The line that contains "0.7914 — excelente" marks the end: retype the data below exactly from its first line through that line.

---------- Extracted information ----------

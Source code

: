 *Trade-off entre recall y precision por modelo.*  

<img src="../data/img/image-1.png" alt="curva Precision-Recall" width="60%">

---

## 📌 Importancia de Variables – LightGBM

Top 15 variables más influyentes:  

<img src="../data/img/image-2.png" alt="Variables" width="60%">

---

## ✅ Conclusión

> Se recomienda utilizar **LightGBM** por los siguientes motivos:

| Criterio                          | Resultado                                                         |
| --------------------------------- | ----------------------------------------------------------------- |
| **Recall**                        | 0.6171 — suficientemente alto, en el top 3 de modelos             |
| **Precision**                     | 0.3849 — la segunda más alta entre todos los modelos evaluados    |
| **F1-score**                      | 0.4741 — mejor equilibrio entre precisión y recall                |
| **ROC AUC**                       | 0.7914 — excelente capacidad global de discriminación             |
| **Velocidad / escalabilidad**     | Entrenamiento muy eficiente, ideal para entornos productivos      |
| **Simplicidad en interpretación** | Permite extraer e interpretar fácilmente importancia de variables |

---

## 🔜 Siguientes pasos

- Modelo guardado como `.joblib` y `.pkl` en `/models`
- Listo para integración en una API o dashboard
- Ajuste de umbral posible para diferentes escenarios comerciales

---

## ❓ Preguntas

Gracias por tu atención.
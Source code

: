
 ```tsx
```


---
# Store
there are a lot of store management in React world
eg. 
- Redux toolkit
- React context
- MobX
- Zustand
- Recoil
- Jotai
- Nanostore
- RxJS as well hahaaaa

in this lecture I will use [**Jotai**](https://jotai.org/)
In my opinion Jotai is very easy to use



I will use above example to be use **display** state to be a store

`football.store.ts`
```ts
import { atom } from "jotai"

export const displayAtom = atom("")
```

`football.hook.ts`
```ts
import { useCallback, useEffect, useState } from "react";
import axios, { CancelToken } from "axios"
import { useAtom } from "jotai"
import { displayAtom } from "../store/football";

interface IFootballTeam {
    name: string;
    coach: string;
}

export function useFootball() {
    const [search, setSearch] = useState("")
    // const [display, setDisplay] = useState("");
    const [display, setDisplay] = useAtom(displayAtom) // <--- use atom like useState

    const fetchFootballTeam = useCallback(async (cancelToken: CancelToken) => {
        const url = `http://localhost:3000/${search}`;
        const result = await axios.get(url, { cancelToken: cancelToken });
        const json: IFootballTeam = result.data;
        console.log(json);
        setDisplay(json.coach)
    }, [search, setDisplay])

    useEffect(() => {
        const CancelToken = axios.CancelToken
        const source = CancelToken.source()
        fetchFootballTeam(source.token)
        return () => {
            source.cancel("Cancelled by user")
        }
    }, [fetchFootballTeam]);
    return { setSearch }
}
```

----------

**Final answer**
Source code

: *Trade-off entre recall y precision por modelo.*  

<img src="../data/img/image-1.png" alt="curva Precision-Recall" width="60%">

---

## 📌 Importancia de Variables – LightGBM

Top 15 variables más influyentes:  

<img src="../data/img/image-2.png" alt="Variables" width="60%">

---

## ✅ Conclusión

> Se recomienda utilizar **LightGBM** por los siguientes motivos:

| Criterio                          | Resultado                                                         |
| --------------------------------- | ----------------------------------------------------------------- |
| **Recall**                        | 0.6171 — suficientemente alto, en el top 3 de modelos             |
| **Precision**                     | 0.3849 — la segunda más alta entre todos los modelos evaluados    |
| **F1-score**                      | 0.4741 — mejor equilibrio entre precisión y recall                |
| **ROC AUC**                       | 0.7914 — excelente capacidad global de discriminación             |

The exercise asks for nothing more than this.